▶ _YOUR GOAL_:
Report back every line below that carries the word "range".

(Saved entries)
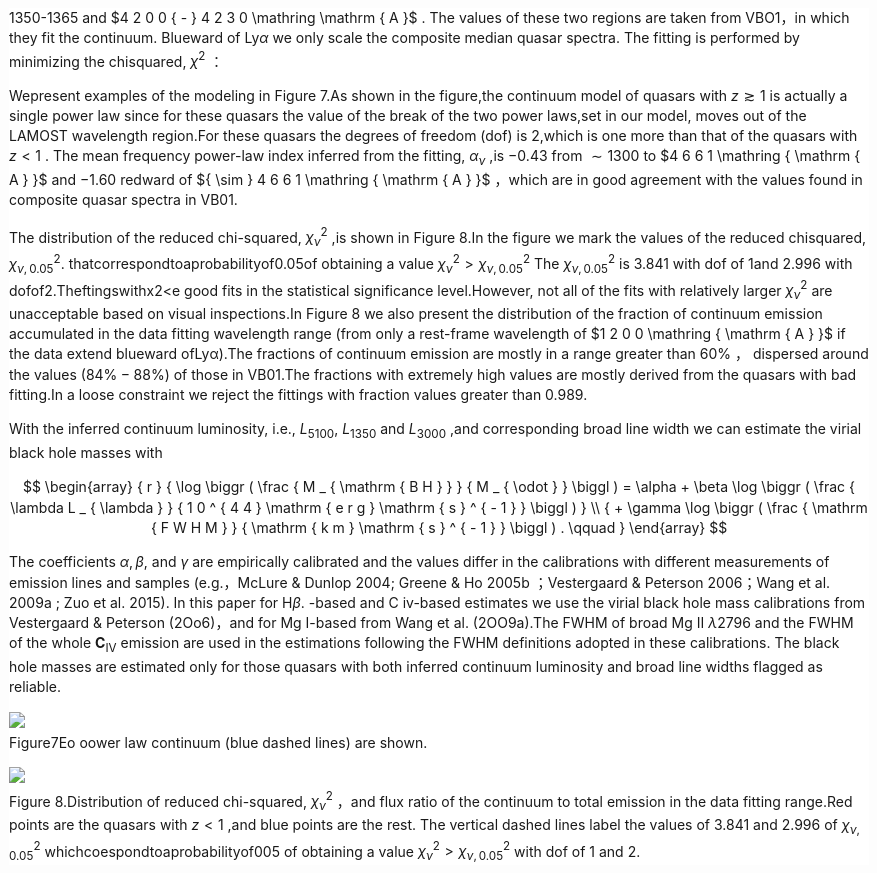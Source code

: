 1350-1365 and $4 2 0 0 { - } 4 2 3 0 \mathring \mathrm { A }$ . The values of these two regions are taken from VBO1，in which they fit the continuum. Blueward of $\mathrm { L y } \alpha$ we only scale the composite median quasar spectra. The fitting is performed by minimizing the chisquared, $\chi ^ { 2 }$ ：

Wepresent examples of the modeling in Figure 7.As shown in the figure,the continuum model of quasars with $z \gtrsim 1$ is actually a single power law since for these quasars the value of the break of the two power laws,set in our model, moves out of the LAMOST wavelength region.For these quasars the degrees of freedom (dof) is 2,which is one more than that of the quasars with $z < 1$ . The mean frequency power-law index inferred from the fitting, $\left. \alpha _ { \nu } \right.$ ,is $- 0 . 4 3$ from ${ \sim } 1 3 0 0$ to $4 6 6 1 \mathring { \mathrm { A } }$ and $- 1 . 6 0$ redward of ${ \sim } 4 6 6 1 \mathring { \mathrm { A } }$ ，which are in good agreement with the values found in composite quasar spectra in VB01.

The distribution of the reduced chi-squared, $\chi _ { \nu } ^ { 2 }$ ,is shown in Figure 8.In the figure we mark the values of the reduced chisquared, $\chi _ { \nu , 0 . 0 5 } ^ { 2 } .$ thatcorrespondtoaprobabilityof0.05of obtaining a value $\chi _ { \nu } ^ { 2 } > \chi _ { \nu , 0 . 0 5 } ^ { 2 }$ The $\chi _ { \nu , 0 . 0 5 } ^ { 2 }$ is 3.841 with dof of 1and 2.996 with dofof2.Theftingswithx2<e good fits in the statistical significance level.However, not all of the fits with relatively larger $\chi _ { \nu } ^ { 2 }$ are unacceptable based on visual inspections.In Figure 8 we also present the distribution of the fraction of continuum emission accumulated in the data fitting wavelength range (from only a rest-frame wavelength of $1 2 0 0 \mathring { \mathrm { A } }$ if the data extend blueward ofLyα).The fractions of continuum emission are mostly in a range greater than $60 \%$ ， dispersed around the values $( 8 4 \% - 8 8 \% )$ of those in VB01.The fractions with extremely high values are mostly derived from the quasars with bad fitting.In a loose constraint we reject the fittings with fraction values greater than 0.989.

With the inferred continuum luminosity, i.e., $L _ { 5 1 0 0 } , \ L _ { 1 3 5 0 }$ and $L _ { 3 0 0 0 }$ ,and corresponding broad line width we can estimate the virial black hole masses with

$$
\begin{array} { r } { \log \biggr ( \frac { M _ { \mathrm { B H } } } { M _ { \odot } } \biggl ) = \alpha + \beta \log \biggr ( \frac { \lambda L _ { \lambda } } { 1 0 ^ { 4 4 } \mathrm { e r g } \mathrm { s } ^ { - 1 } } \biggl ) } \\ { + \gamma \log \biggr ( \frac { \mathrm { F W H M } } { \mathrm { k m } \mathrm { s } ^ { - 1 } } \biggl ) . \qquad } \end{array}
$$

The coefficients $\alpha , \beta ,$ and $\gamma$ are empirically calibrated and the values differ in the calibrations with different measurements of emission lines and samples (e.g.，McLure & Dunlop 2004; Greene & Ho $2 0 0 5 \mathrm { b }$ ；Vestergaard & Peterson 2006；Wang et al. $2 0 0 9 \mathrm { a }$ ; Zuo et al. 2015). In this paper for $\mathrm { H } \beta .$ -based and C iv-based estimates we use the virial black hole mass calibrations from Vestergaard & Peterson (2Oo6)，and for Mg I-based from Wang et al. (2OO9a).The FWHM of broad Mg II $\lambda 2 7 9 6$ and the FWHM of the whole $\mathbf { C } _ { \mathrm { { I V } } }$ emission are used in the estimations following the FWHM definitions adopted in these calibrations. The black hole masses are estimated only for those quasars with both inferred continuum luminosity and broad line widths flagged as reliable.

![](images/51f174e080b620c49d52424c15f97c505c6af9637e7537f668cf28db95e22e34.jpg)  
Figure7Eo oower law continuum (blue dashed lines) are shown.

![](images/5f26dffbc2934c20bf132902732d843c951db2c0bb0ce82d44d2036e1de8b1b5.jpg)  
Figure 8.Distribution of reduced chi-squared, $\chi _ { \nu } ^ { 2 }$ ，and flux ratio of the continuum to total emission in the data fitting range.Red points are the quasars with $z < 1$ ,and blue points are the rest. The vertical dashed lines label the values of 3.841 and 2.996 of $\chi _ { \nu , 0 . 0 5 } ^ { 2 }$ whichcoespondtoaprobabilityof005 of obtaining a value $\chi _ { \nu } ^ { 2 } > \chi _ { \nu , 0 . 0 5 } ^ { 2 }$ with dof of 1 and 2.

▶ _SOLVED EXERCISE_:
The distribution of the reduced chi-squared, $\chi _ { \nu } ^ { 2 }$ ,is shown in Figure 8.In the figure we mark the values of the reduced chisquared, $\chi _ { \nu , 0 . 0 5 } ^ { 2 } .$ thatcorrespondtoaprobabilityof0.05of obtaining a value $\chi _ { \nu } ^ { 2 } > \chi _ { \nu , 0 . 0 5 } ^ { 2 }$ The $\chi _ { \nu , 0 . 0 5 } ^ { 2 }$ is 3.841 with dof of 1and 2.996 with dofof2.Theftingswithx2<e good fits in the statistical significance level.However, not all of the fits with relatively larger $\chi _ { \nu } ^ { 2 }$ are unacceptable based on visual inspections.In Figure 8 we also present the distribution of the fraction of continuum emission accumulated in the data fitting wavelength range (from only a rest-frame wavelength of $1 2 0 0 \mathring { \mathrm { A } }$ if the data extend blueward ofLyα).The fractions of continuum emission are mostly in a range greater than $60 \%$ ， dispersed around the values $( 8 4 \% - 8 8 \% )$ of those in VB01.The fractions with extremely high values are mostly derived from the quasars with bad fitting.In a loose constraint we reject the fittings with fraction values greater than 0.989.
Figure 8.Distribution of reduced chi-squared, $\chi _ { \nu } ^ { 2 }$ ，and flux ratio of the continuum to total emission in the data fitting range.Red points are the quasars with $z < 1$ ,and blue points are the rest. The vertical dashed lines label the values of 3.841 and 2.996 of $\chi _ { \nu , 0 . 0 5 } ^ { 2 }$ whichcoespondtoaprobabilityof005 of obtaining a value $\chi _ { \nu } ^ { 2 } > \chi _ { \nu , 0 . 0 5 } ^ { 2 }$ with dof of 1 and 2.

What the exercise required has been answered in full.